_EXERCISE INSTRUCTIONS_
Starting at the first line of the records and stopping at the line that contains "Visualize and analyze", transcribe every line exactly and leave out the pictures.
*** Opening INFORMATION SHOWN ***
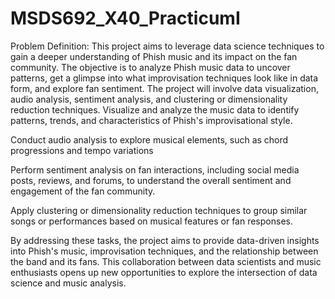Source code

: # MSDS692_X40_PracticumI
Problem Definition:
This project aims to leverage data science techniques to gain a deeper understanding of Phish music and its impact on the fan community. The objective is to analyze Phish music data to uncover patterns, 
get a glimpse into what improvisation techniques look like in data form, and explore fan sentiment. The project will involve data visualization, audio analysis, sentiment analysis, and clustering or dimensionality reduction techniques.
Visualize and analyze the music data to identify patterns, trends, and characteristics of Phish's improvisational style.

Conduct audio analysis to explore musical elements, such as chord progressions and tempo variations

Perform sentiment analysis on fan interactions, including social media posts, reviews, and forums, to understand the overall sentiment and engagement of the fan community.

Apply clustering or dimensionality reduction techniques to group similar songs or performances based on musical features or fan responses.

By addressing these tasks, the project aims to provide data-driven insights into Phish's music, improvisation techniques, and the relationship between the band and its fans. This collaboration between data scientists and music enthusiasts opens up new opportunities to explore the intersection of data science and music analysis.


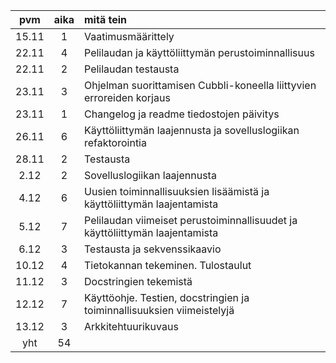 | pvm | aika | mitä tein|
|:----:|:----:|:----|
| 15.11 | 1 | Vaatimusmäärittely |
| 22.11 | 4 | Pelilaudan ja käyttöliittymän perustoiminnallisuus |
| 22.11 | 2 | Pelilaudan testausta |
| 23.11 | 3 | Ohjelman suorittamisen Cubbli-koneella liittyvien erroreiden korjaus |
| 23.11 | 1 | Changelog ja readme tiedostojen päivitys |
| 26.11 | 6 | Käyttöliittymän laajennusta ja sovelluslogiikan refaktorointia |
| 28.11 | 2 | Testausta |
| 2.12 | 2 | Sovelluslogiikan laajennusta |
| 4.12 | 6 | Uusien toiminnallisuuksien lisäämistä ja käyttöliittymän laajentamista |
| 5.12 | 7 | Pelilaudan viimeiset perustoiminnallisuudet ja käyttöliittymän laajentamista |
| 6.12 | 3 | Testausta ja sekvenssikaavio |
| 10.12 | 4 | Tietokannan tekeminen. Tulostaulut |
| 11.12 | 3 | Docstringien tekemistä |
| 12.12 | 7 | Käyttöohje. Testien, docstringien ja toiminnallisuuksien viimeistelyjä |
| 13.12 | 3 | Arkkitehtuurikuvaus |
| yht | 54 |  |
*** Closing INFORMATION SHOWN ***
_TASK ANSWER_
Source code

: # MSDS692_X40_PracticumI
Problem Definition:
This project aims to leverage data science techniques to gain a deeper understanding of Phish music and its impact on the fan community. The objective is to analyze Phish music data to uncover patterns, 
get a glimpse into what improvisation techniques look like in data form, and explore fan sentiment. The project will involve data visualization, audio analysis, sentiment analysis, and clustering or dimensionality reduction techniques.
Visualize and analyze the music data to identify patterns, trends, and characteristics of Phish's improvisational style.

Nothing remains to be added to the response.